Monday, May 6, 2013

Zucchini and Yellow Squash Lasagna

Zucchini and Yellow Squash Lasagna



1 pound lean meat
½ onion, chopped
I used pork because of a Great sale
Use whatever meat you prefer. 
1 pint mushrooms, sliced
Spaghetti sauce
2 tbsp basil, chopped
15 oz. ricotta
3 cups shredded mozzarella, divided,
1 large egg
3 zucchini and/or yellow squash, sliced about 1/8 inch
Salt

In saucepan, brown meat, mushrooms, and onions (with salt and pepper. Drain and add spaghetti sauce, let simmer to thicken while preparing the other steps.


I like to add additional seasonings
to any spaghetti sauce


Preheat oven to 350 degrees.



In the meantime, slice zucchini 1/8 inch thick using a mandolin. (If you slice thicker, just don’t layer on a later step.)  Place on paper towel and sprinkle with salt to allow moisture come out.
Organic Zucchini and Squash from Backyard Produce


Mix the ricotta, basil and egg well.
 









Using a 9x12 baking dish. Place a little bit of sauce and then layer the zucchini.

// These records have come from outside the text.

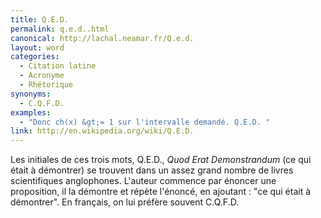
 ```yaml
---
title: Q.E.D.
permalink: q.e.d..html
canonical: http://lachal.neamar.fr/Q.e.d.
layout: word
categories:
  - Citation latine
  - Acronyme
  - Rhétorique
synonyms:
  - C.Q.F.D.
examples:
  - "Donc ch(x) &gt;= 1 sur l'intervalle demandé. Q.E.D. "
link: http://en.wikipedia.org/wiki/Q.E.D.
---
```


Les initiales de ces trois mots, Q.E.D., *Quod Erat Demonstrandum* (ce qui était à démontrer) se trouvent dans un assez grand nombre de livres scientifiques anglophones.
L'auteur commence par énoncer une proposition, il la démontre et répète l'énoncé, en ajoutant : "ce qui était à démontrer".
En français, on lui préfère souvent C.Q.F.D.

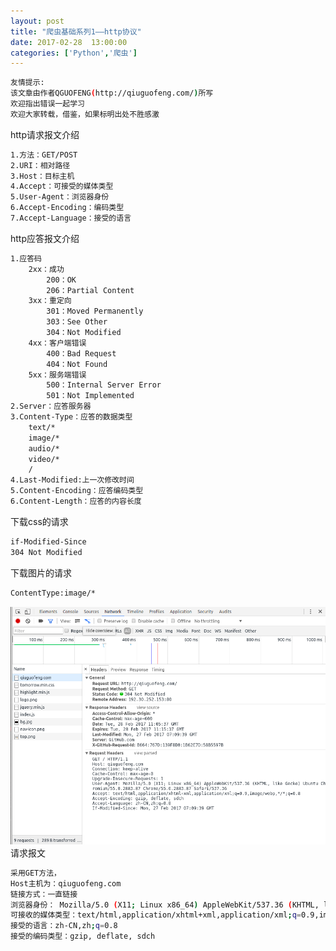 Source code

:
 ```yaml
---
layout: post
title: "爬虫基础系列1——http协议"
date: 2017-02-28  13:00:00
categories: ['Python','爬虫']
---
```

```bash
友情提示:
该文章由作者QGUOFENG(http://qiuguofeng.com/)所写
欢迎指出错误一起学习
欢迎大家转载，借鉴，如果标明出处不胜感激
```

http请求报文介绍
```bash
1.方法：GET/POST
2.URI：相对路径
3.Host：目标主机
4.Accept：可接受的媒体类型
5.User-Agent：浏览器身份
6.Accept-Encoding：编码类型
7.Accept-Language：接受的语言
```
http应答报文介绍
```bash
1.应答码
	2xx：成功
		200：OK
		206：Partial Content
	3xx：重定向
		301：Moved Permanently
		303：See Other
		304：Not Modified
	4xx：客户端错误
		400：Bad Request
		404：Not Found
	5xx：服务端错误
		500：Internal Server Error
		501：Not Implemented
2.Server：应答服务器
3.Content-Type：应答的数据类型
	text/*
	image/*
	audio/*
	video/*
	/
4.Last-Modified:上一次修改时间
5.Content-Encoding：应答编码类型
6.Content-Length：应答的内容长度
```
下载css的请求
```bash
if-Modified-Since
304 Not Modified
```
下载图片的请求
```bash
ContentType:image/*
```
![图片](/assets/active_images/python/python_basic/basic_1/1.png)<br />
请求报文
```bash
采用GET方法，
Host主机为：qiuguofeng.com
链接方式：一直链接
浏览器身份： Mozilla/5.0 (X11; Linux x86_64) AppleWebKit/537.36 (KHTML, like Gecko) Ubuntu Chromium/55.0.2883.87 Chrome/55.0.2883.87 Safari/537.36
可接收的媒体类型：text/html,application/xhtml+xml,application/xml;q=0.9,image/webp,*/*;q=0.8
接受的语言：zh-CN,zh;q=0.8
接受的编码类型：gzip, deflate, sdch

```
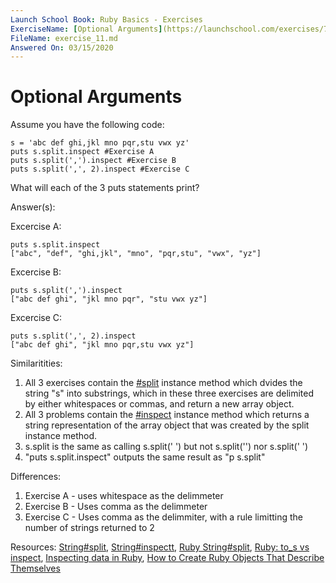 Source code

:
 ```yaml
---
Launch School Book: Ruby Basics - Exercises
ExerciseName: [Optional Arguments](https://launchschool.com/exercises/7a8f47f00)
FileName: exercise_11.md
Answered On: 03/15/2020
---
```


# Optional Arguments

Assume you have the following code:

```
s = 'abc def ghi,jkl mno pqr,stu vwx yz'
puts s.split.inspect #Exercise A
puts s.split(',').inspect #Exercise B
puts s.split(',', 2).inspect #Exercise C
```
What will each of the 3 puts statements print?

Answer(s): 

Excercise A:
```
puts s.split.inspect
["abc", "def", "ghi,jkl", "mno", "pqr,stu", "vwx", "yz"]
```

Excercise B:
```
puts s.split(',').inspect 
["abc def ghi", "jkl mno pqr", "stu vwx yz"]
```

Excercise C:
```
puts s.split(',', 2).inspect
["abc def ghi", "jkl mno pqr,stu vwx yz"]
```

Similaritities: 
1. All 3 exercises contain the 
[#split](https://ruby-doc.org/core-2.7.0/String.html#method-i-split) 
instance method which dvides the string "s" into substrings, which in these 
three exercises are delimited by either whitespaces or commas, and return 
a new array object.
2. All 3 problems contain the 
[#inspect](https://ruby-doc.org/core-2.7.0/String.html#method-i-inspect) 
instance method which returns a string representation of the array object
that was created by the split instance method.
3. s.split is the same as calling s.split(' ') but not s.split('') nor s.split('   ')
4. "puts s.split.inspect" outputs the same result as "p s.split" 

Differences:
1. Exercise A - uses whitespace as the delimmeter
2. Exercise B - Uses comma as the delimmeter
3. Exercise C - Uses comma as the delimmiter, with a rule limitting the number
of strings returned to 2

Resources: 
[String#split](https://ruby-doc.org/core-2.7.0/String.html#method-i-split),
[String#inspectt](https://ruby-doc.org/core-2.7.0/String.html#method-i-inspect),
[Ruby String#split](https://spin.atomicobject.com/2007/11/01/ruby-string-split/),
[Ruby: to_s vs inspect](https://medium.com/rubycademy/display-complex-objects-d897be936ae0),
[Inspecting data in Ruby](https://blog.appsignal.com/2018/02/21/inspecting-data-in-ruby.html), 
[How to Create Ruby Objects That Describe Themselves](https://www.rubyguides.com/2018/12/ruby-inspect-method/) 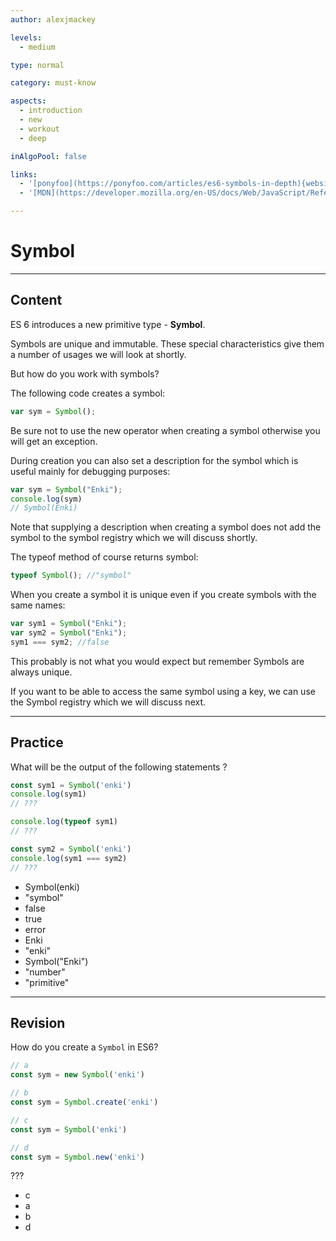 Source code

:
 ```yaml
---
author: alexjmackey

levels:
  - medium

type: normal

category: must-know

aspects:
  - introduction
  - new
  - workout
  - deep

inAlgoPool: false

links:
  - '[ponyfoo](https://ponyfoo.com/articles/es6-symbols-in-depth){website}'
  - '[MDN](https://developer.mozilla.org/en-US/docs/Web/JavaScript/Reference/Global_Objects/Symbol){website}'

---
```

# Symbol

---
## Content

ES 6 introduces a new primitive type - **Symbol**.

Symbols are unique and immutable. These special characteristics give them a number of usages we will look at shortly.

But how do you work with symbols?

The following code creates a symbol:

```javascript
var sym = Symbol();
```

Be sure not to use the new operator when creating a symbol otherwise you will get an exception.

During creation you can also set a description for the symbol which is useful mainly for debugging purposes:

```javascript
var sym = Symbol("Enki");
console.log(sym)
// Symbol(Enki)
```

Note that supplying a description when creating a symbol does not add the symbol to the symbol registry which we will discuss shortly.

The typeof method of course returns symbol:

```javascript
typeof Symbol(); //"symbol"
```

When you create a symbol it is unique even if you create symbols with the same names:

```javascript
var sym1 = Symbol("Enki");
var sym2 = Symbol("Enki");
sym1 === sym2; //false
```

This probably is not what you would expect but remember Symbols are always unique.

If you want to be able to access the same symbol using a key, we can use the Symbol registry which we will discuss next.

---
## Practice

What will be the output of the following statements ?

```javascript
const sym1 = Symbol('enki')
console.log(sym1)
// ???

console.log(typeof sym1)
// ???

const sym2 = Symbol('enki')
console.log(sym1 === sym2)
// ???
```

* Symbol(enki)
* "symbol"
* false
* true
* error
* Enki
* "enki"
* Symbol("Enki")
* "number"
* "primitive"

---
## Revision

How do you create a `Symbol` in ES6?

```javascript
// a
const sym = new Symbol('enki')

// b
const sym = Symbol.create('enki')

// c
const sym = Symbol('enki')

// d
const sym = Symbol.new('enki')
```

???

* c
* a
* b
* d
 
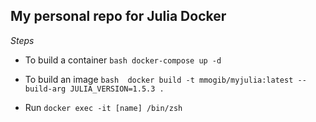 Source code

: ## My personal repo for Julia Docker

*Steps*

* To build a container ```bash docker-compose up -d ```

* To build an image ```bash  docker build -t mmogib/myjulia:latest --build-arg JULIA_VERSION=1.5.3 . ```

* Run ```docker exec -it [name] /bin/zsh```


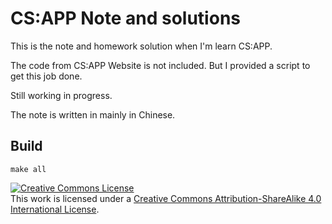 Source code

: # CS:APP Note and solutions

This is the note and homework solution when I'm learn CS:APP.

The code from CS:APP Website is not included. But I provided a script to get this job done.

Still working in progress.

The note is written in mainly in Chinese.

## Build

```shell
make all
```

<a rel="license" href="http://creativecommons.org/licenses/by-sa/4.0/"><img alt="Creative Commons License" style="border-width:0" src="https://i.creativecommons.org/l/by-sa/4.0/88x31.png" /></a><br />This work is licensed under a <a rel="license" href="http://creativecommons.org/licenses/by-sa/4.0/">Creative Commons Attribution-ShareAlike 4.0 International License</a>.
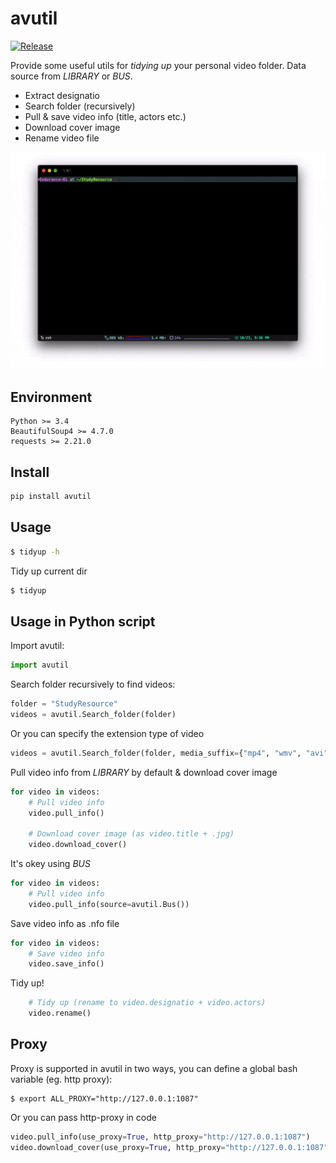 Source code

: # avutil

[![Release](https://img.shields.io/pypi/v/avutil?color=%2366CCFF&label=release)](https://pypi.org/project/avutil/)

Provide some useful utils for *tidying up* your personal video folder.
Data source from *LIBRARY* or *BUS*.

- Extract designatio
- Search folder (recursively)
- Pull & save video info (title, actors etc.)
- Download cover image
- Rename video file

![gjf](https://github.com/Lqlsoftware/avutil/blob/main/doc/demo.gif)

## Environment

    Python >= 3.4
    BeautifulSoup4 >= 4.7.0
    requests >= 2.21.0

## Install

```sh
pip install avutil
```

## Usage

```sh
$ tidyup -h
```

Tidy up current dir

```sh
$ tidyup
```

## Usage in Python script

Import avutil:
```python
import avutil
```

Search folder recursively to find videos:
```python
folder = "StudyResource"
videos = avutil.Search_folder(folder)
```

Or you can specify the extension type of video
```python
videos = avutil.Search_folder(folder, media_suffix={"mp4", "wmv", "avi", "mkv"})
```

Pull video info from *LIBRARY* by default & download cover image
```python
for video in videos:
    # Pull video info
    video.pull_info()

    # Download cover image (as video.title + .jpg)
    video.download_cover()
```

It's okey using *BUS*
```python
for video in videos:
    # Pull video info
    video.pull_info(source=avutil.Bus())
```

Save video info as .nfo file
```python
for video in videos:
    # Save video info
    video.save_info()
```

Tidy up!

```python
    # Tidy up (rename to video.designatio + video.actors)
    video.rename()
```

## Proxy

Proxy is supported in avutil in two ways, you can define a global bash variable (eg. http proxy):
```shell
$ export ALL_PROXY="http://127.0.0.1:1087"
```

Or you can pass http-proxy in code
```python
video.pull_info(use_proxy=True, http_proxy="http://127.0.0.1:1087")
video.download_cover(use_proxy=True, http_proxy="http://127.0.0.1:1087")
```
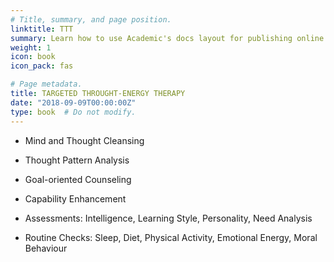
 ```yaml
---
# Title, summary, and page position.
linktitle: TTT
summary: Learn how to use Academic's docs layout for publishing online courses, software documentation, and tutorials.
weight: 1
icon: book
icon_pack: fas

# Page metadata.
title: TARGETED THROUGHT-ENERGY THERAPY
date: "2018-09-09T00:00:00Z"
type: book  # Do not modify.
---
```


- Mind and Thought Cleansing

- Thought Pattern Analysis

-	Goal-oriented Counseling 

- Capability Enhancement

- Assessments: Intelligence, Learning Style, Personality, Need Analysis 

- Routine Checks: Sleep, Diet, Physical Activity, Emotional Energy, Moral Behaviour

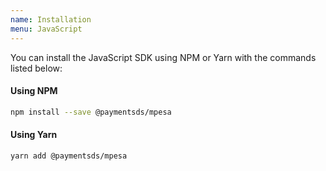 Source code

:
 ```yaml
---
name: Installation
menu: JavaScript
---
```


You can install the JavaScript SDK using NPM or Yarn with the commands listed below:

#### Using NPM

```bash
npm install --save @paymentsds/mpesa
```

#### Using Yarn

```bash
yarn add @paymentsds/mpesa
```

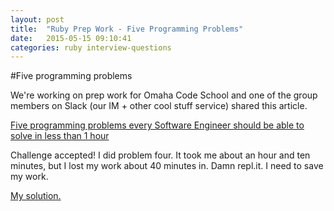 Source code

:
 ```yaml
---
layout: post
title:  "Ruby Prep Work - Five Programming Problems"
date:   2015-05-15 09:10:41
categories: ruby interview-questions
---
```


#Five programming problems

We're working on prep work for Omaha Code School and one of the group members on Slack (our IM + other cool stuff service) shared this article.


[Five programming problems every Software Engineer should be able to solve in less than 1 hour](https://blog.svpino.com/2015/05/07/five-programming-problems-every-software-engineer-should-be-able-to-solve-in-less-than-1-hour)

Challenge accepted!  I did problem four.  It took me about an hour and ten minutes, but I lost my work about 40 minutes in.  Damn repl.it.  I need to save my work.

[My solution.](http://repl.it/nOh/3) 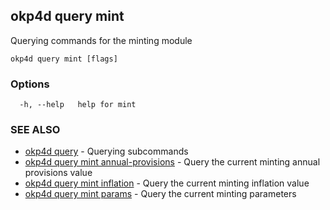 ## okp4d query mint

Querying commands for the minting module

```
okp4d query mint [flags]
```

### Options

```
  -h, --help   help for mint
```

### SEE ALSO

* [okp4d query](okp4d_query.md)	 - Querying subcommands
* [okp4d query mint annual-provisions](okp4d_query_mint_annual-provisions.md)	 - Query the current minting annual provisions value
* [okp4d query mint inflation](okp4d_query_mint_inflation.md)	 - Query the current minting inflation value
* [okp4d query mint params](okp4d_query_mint_params.md)	 - Query the current minting parameters
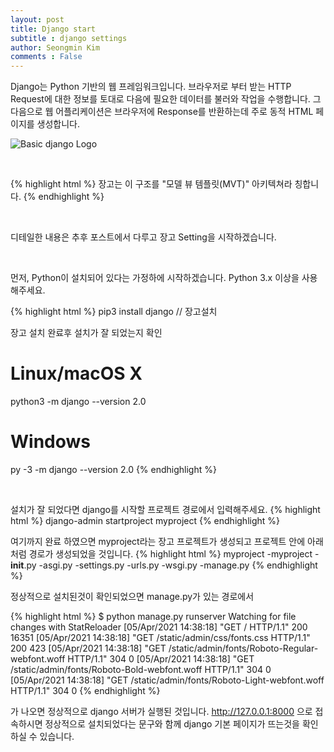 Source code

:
 ```yaml
---
layout: post
title: Django start
subtitle : django settings
author: Seongmin Kim
comments : False
---
```


Django는 Python 기반의 웹 프레임워크입니다. 브라우저로 부터 받는 HTTP Request에 대한 정보를 토대로 다음에 필요한 데이터를 불러와 작업을 수행합니다.
그 다음으로 웹 어플리케이션은 브라우저에 Response를 반환하는데 주로 동적 HTML 페이지를 생성합니다.

![Basic django Logo](/django/assets/img/basic-django.png)

<br>

{% highlight html %}
 장고는 이 구조를 "모델 뷰 템플릿(MVT)" 아키텍쳐라 칭합니다.
{% endhighlight %}

<br>

디테일한 내용은 추후 포스트에서 다루고 장고 Setting을 시작하겠습니다.

<br>

먼저, Python이 설치되어 있다는 가정하에 시작하겠습니다.
Python 3.x 이상을 사용해주세요.

{% highlight html %}
pip3 install django // 장고설치

장고 설치 완료후 설치가 잘 되었는지 확인
# Linux/macOS X
python3 -m django --version
 2.0

# Windows
py -3 -m django --version
 2.0
{% endhighlight %}

<br>

설치가 잘 되었다면 django를 시작할 프로젝트 경로에서 입력해주세요.
{% highlight html %}
django-admin startproject myproject
{% endhighlight %}

여기까지 완료 하였으면 myproject라는 장고 프로젝트가 생성되고 프로젝트 안에 아래처럼 경로가 생성되었을 것입니다.
{% highlight html %}
myproject
 -myproject
  -__init__.py
  -asgi.py
  -settings.py
  -urls.py
  -wsgi.py
 -manage.py
{% endhighlight %}

정상적으로 설치된것이 확인되었으면 manage.py가 있는 경로에서

{% highlight html %}
$ python manage.py runserver
Watching for file changes with StatReloader
[05/Apr/2021 14:38:18] "GET / HTTP/1.1" 200 16351
[05/Apr/2021 14:38:18] "GET /static/admin/css/fonts.css HTTP/1.1" 200 423
[05/Apr/2021 14:38:18] "GET /static/admin/fonts/Roboto-Regular-webfont.woff HTTP/1.1" 304 0
[05/Apr/2021 14:38:18] "GET /static/admin/fonts/Roboto-Bold-webfont.woff HTTP/1.1" 304 0
[05/Apr/2021 14:38:18] "GET /static/admin/fonts/Roboto-Light-webfont.woff HTTP/1.1" 304 0
{% endhighlight %}

가 나오면 정상적으로 django 서버가 실행된 것입니다.
http://127.0.0.1:8000 으로 접속하시면 정상적으로 설치되었다는 문구와 함께 django 기본 페이지가 뜨는것을 확인하실 수 있습니다.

Overlap half of the squash.


 Spread half of the ricotta mixture, and top with 1 cup mozzarella cheese.






Add half of the meat sauce.




Repeat the layers.  Top with 2 cups of mozzarella.










Bake for 45 minutes.








Look the veggie and cheese yumminess!
Let cool for 10 minutes before serving.